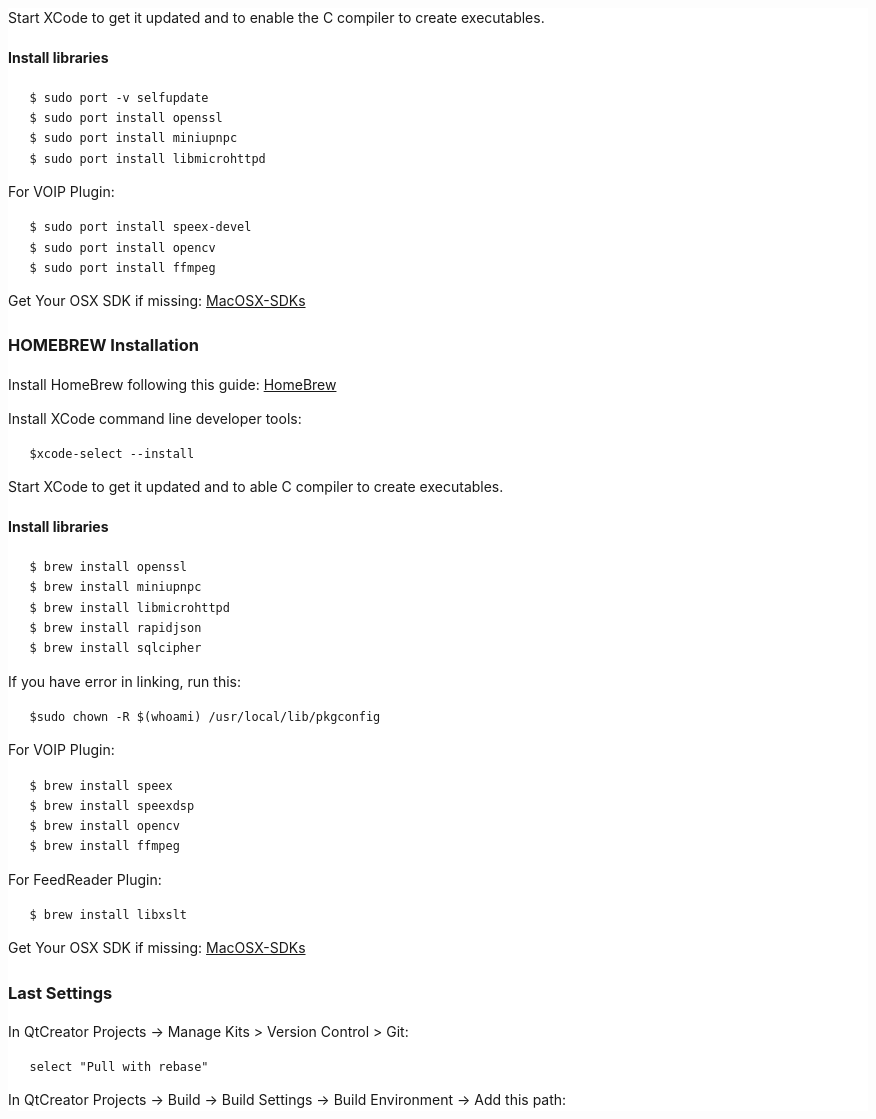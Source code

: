 Start XCode to get it updated and to enable the C compiler to create executables.

#### Install libraries  

       $ sudo port -v selfupdate
       $ sudo port install openssl
       $ sudo port install miniupnpc
       $ sudo port install libmicrohttpd
       
For VOIP Plugin: 

       $ sudo port install speex-devel
       $ sudo port install opencv
       $ sudo port install ffmpeg

Get Your OSX SDK if missing: [MacOSX-SDKs](https://github.com/phracker/MacOSX-SDKs)

### HOMEBREW Installation

Install HomeBrew following this guide: [HomeBrew](http://brew.sh/)

Install XCode command line developer tools:

       $xcode-select --install

Start XCode to get it updated and to able C compiler to create executables.

#### Install libraries  

       $ brew install openssl
       $ brew install miniupnpc
       $ brew install libmicrohttpd
       $ brew install rapidjson
       $ brew install sqlcipher
       
If you have error in linking, run this:

       $sudo chown -R $(whoami) /usr/local/lib/pkgconfig

For VOIP Plugin: 

       $ brew install speex
       $ brew install speexdsp
       $ brew install opencv
       $ brew install ffmpeg

For FeedReader Plugin:

       $ brew install libxslt

Get Your OSX SDK if missing: [MacOSX-SDKs](https://github.com/phracker/MacOSX-SDKs)

### Last Settings

In QtCreator Projects -> Manage Kits > Version Control > Git:

       select "Pull with rebase"

In QtCreator Projects -> Build -> Build Settings -> Build Environment -> Add this path:
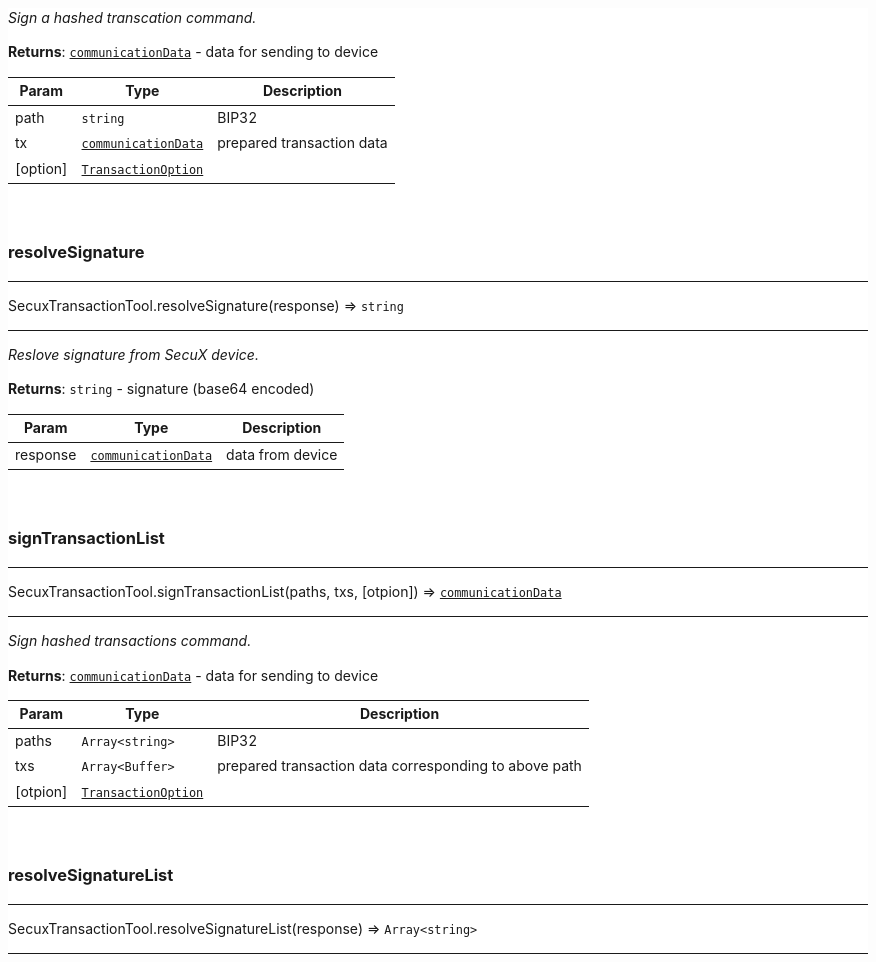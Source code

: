 *Sign a hashed transcation command.*

**Returns**: [<code>communicationData</code>](#communicationData) - data for sending to device  

| Param | Type | Description |
| --- | --- | --- |
| path | <code>string</code> | BIP32 |
| tx | [<code>communicationData</code>](#communicationData) | prepared transaction data |
| [option] | [<code>TransactionOption</code>](#TransactionOption) |  |

<br/>

### resolveSignature
***
SecuxTransactionTool.resolveSignature(response) ⇒ <code>string</code>
***

*Reslove signature from SecuX device.*

**Returns**: <code>string</code> - signature (base64 encoded)  

| Param | Type | Description |
| --- | --- | --- |
| response | [<code>communicationData</code>](#communicationData) | data from device |

<br/>

### signTransactionList
***
SecuxTransactionTool.signTransactionList(paths, txs, [otpion]) ⇒ [<code>communicationData</code>](#communicationData)
***

*Sign hashed transactions command.*

**Returns**: [<code>communicationData</code>](#communicationData) - data for sending to device  

| Param | Type | Description |
| --- | --- | --- |
| paths | <code>Array&lt;string&gt;</code> | BIP32 |
| txs | <code>Array&lt;Buffer&gt;</code> | prepared transaction data corresponding to above path |
| [otpion] | [<code>TransactionOption</code>](#TransactionOption) |  |

<br/>

### resolveSignatureList
***
SecuxTransactionTool.resolveSignatureList(response) ⇒ <code>Array&lt;string&gt;</code>
***
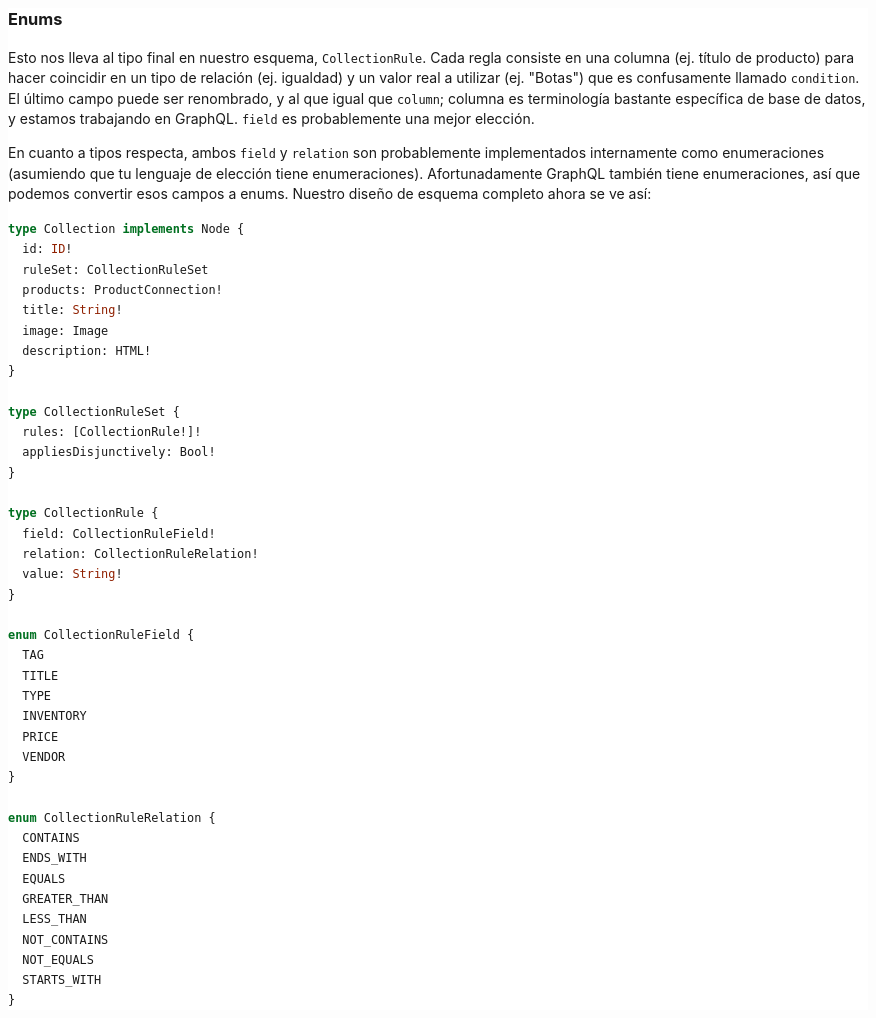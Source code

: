 ### Enums

Esto nos lleva al tipo final en nuestro esquema, `CollectionRule`. Cada regla
consiste en una columna (ej. título de producto) para hacer coincidir en un tipo de relación 
(ej. igualdad) y un valor real a utilizar (ej. "Botas") que es confusamente llamado 
`condition`. El último campo puede ser renombrado, y al que igual que `column`; columna 
es terminología bastante específica de base de datos, y estamos trabajando en GraphQL. `field` es 
probablemente una mejor elección.

En cuanto a tipos respecta, ambos `field` y `relation` son probablemente implementados 
internamente como enumeraciones (asumiendo que tu lenguaje de 
elección tiene enumeraciones). Afortunadamente GraphQL también tiene enumeraciones, 
así que podemos convertir esos campos a enums. Nuestro diseño de esquema completo ahora se ve así:

```graphql
type Collection implements Node {
  id: ID!
  ruleSet: CollectionRuleSet
  products: ProductConnection!
  title: String!
  image: Image
  description: HTML!
}

type CollectionRuleSet {
  rules: [CollectionRule!]!
  appliesDisjunctively: Bool!
}

type CollectionRule {
  field: CollectionRuleField!
  relation: CollectionRuleRelation!
  value: String!
}

enum CollectionRuleField {
  TAG
  TITLE
  TYPE
  INVENTORY
  PRICE
  VENDOR
}

enum CollectionRuleRelation {
  CONTAINS
  ENDS_WITH
  EQUALS
  GREATER_THAN
  LESS_THAN
  NOT_CONTAINS
  NOT_EQUALS
  STARTS_WITH
}
```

_ _ _ _ _

## [Prompt]
Leaving pictures out, output the lines of the data above from the one with "port install speex-devel" through the one with "transaction data |", word for word.

## [Solution to the exercise]
       $ sudo port install speex-devel
       $ sudo port install opencv
       $ sudo port install ffmpeg

Get Your OSX SDK if missing: [MacOSX-SDKs](https://github.com/phracker/MacOSX-SDKs)

### HOMEBREW Installation

Install HomeBrew following this guide: [HomeBrew](http://brew.sh/)

Install XCode command line developer tools:

       $xcode-select --install

Start XCode to get it updated and to able C compiler to create executables.

#### Install libraries  

       $ brew install openssl
       $ brew install miniupnpc
       $ brew install libmicrohttpd
       $ brew install rapidjson
       $ brew install sqlcipher
       
If you have error in linking, run this:

       $sudo chown -R $(whoami) /usr/local/lib/pkgconfig

For VOIP Plugin: 

       $ brew install speex
       $ brew install speexdsp
       $ brew install opencv
       $ brew install ffmpeg

For FeedReader Plugin:

       $ brew install libxslt

Get Your OSX SDK if missing: [MacOSX-SDKs](https://github.com/phracker/MacOSX-SDKs)

### Last Settings

In QtCreator Projects -> Manage Kits > Version Control > Git:

       select "Pull with rebase"

In QtCreator Projects -> Build -> Build Settings -> Build Environment -> Add this path:
Source code

: *Sign a hashed transcation command.*

**Returns**: [<code>communicationData</code>](#communicationData) - data for sending to device  

| Param | Type | Description |
| --- | --- | --- |
| path | <code>string</code> | BIP32 |
| tx | [<code>communicationData</code>](#communicationData) | prepared transaction data |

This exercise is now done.